Mount Abu

 About Mount Abu
Its commonly name as “A Honeymooner’s Paradise “. To begin with, it takes something special to be a lush hill station In a desert state. There are the more recent layers of Rajputana palatial and British colonial architecture through which one can amble one’s time away. Further there are dense forests and trekking trails vanishing into them, not at some unapproachable distance but right in the heart of things. And most of all, there are world-renowed jain temples of delwara, where marble become rain, dew, fire, silk and leaving all but the tourist guides speechless.

Mount Abu is a hill station, the settlements in which are interspersed with forests, lakes and rocky terrain. All roads lead to NIKKI LALE, the town centre, around which lies a market. The bus stand and tourist reception centre are among the first few landmarks as the town and the market begin.

Situated on a plateau near the Gujrati border, Mount Abu is unique among Rajasthan’s tourist destinations. Besides being Rajasthan’s only hill station, it’s far more popular with Indian tourists than with foreigners. Some come to worship at the breathtaking Dilwara temples, to take a dip in the holy waters of Nakki Lake, or to honor Vashishta, the sage who gave rise to the five Rajput clans.
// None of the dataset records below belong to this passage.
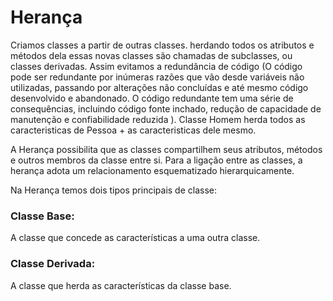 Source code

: # Herança 

Criamos classes a partir de outras classes. herdando todos os atributos e métodos dela essas novas classes são chamadas de subclasses, ou classes derivadas. Assim evitamos a redundância de código (O código pode ser redundante por inúmeras razões que vão desde variáveis não utilizadas, passando por alterações não concluídas e até mesmo código desenvolvido e abandonado. O código redundante tem uma série de consequências, incluindo código fonte inchado, redução de capacidade de manutenção e confiabilidade reduzida ). Classe Homem herda todos as caracteristicas de Pessoa + as caracteristicas dele mesmo.

A Herança possibilita que as classes compartilhem seus atributos, métodos e outros membros da classe entre si. Para a ligação entre as classes, a herança adota um relacionamento esquematizado hierarquicamente.

Na Herança temos dois tipos principais de classe:

### Classe Base: 
A classe que concede as características a uma outra classe.

### Classe Derivada: 
A classe que herda as características da classe base.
Families come here to seek refuge from the heat at lower altitudes, and honeymooners come to frolic among the ice-cream shops and endless parade of pony rides. With so many worldly delights, the few foreign visitors to the city are unlikely to leave disappointed – the Dilwara temples are nothing less than spectacular, there are virtually no touts or high- pressure sales tactics, and the cool temperatures and abundant greenery make the town a fantastic place to relax for a few days before heading back into the thick of things.

Rajasthan’s only hill station spreads out along a 1200 metre high plateau in the south of the state. It’s a pleasant hot season retreat from the plains but you won’t find many western travelers here visitors are predominantly Indians, including many honeymooners. Mt abu is a popular hill station for Gujurat as well as Rajasthan. There is more than simply lower temperatures to attract visitors up here Mt Abu has a number of important temples, particularly the superb Dilwara group of Jain Temples.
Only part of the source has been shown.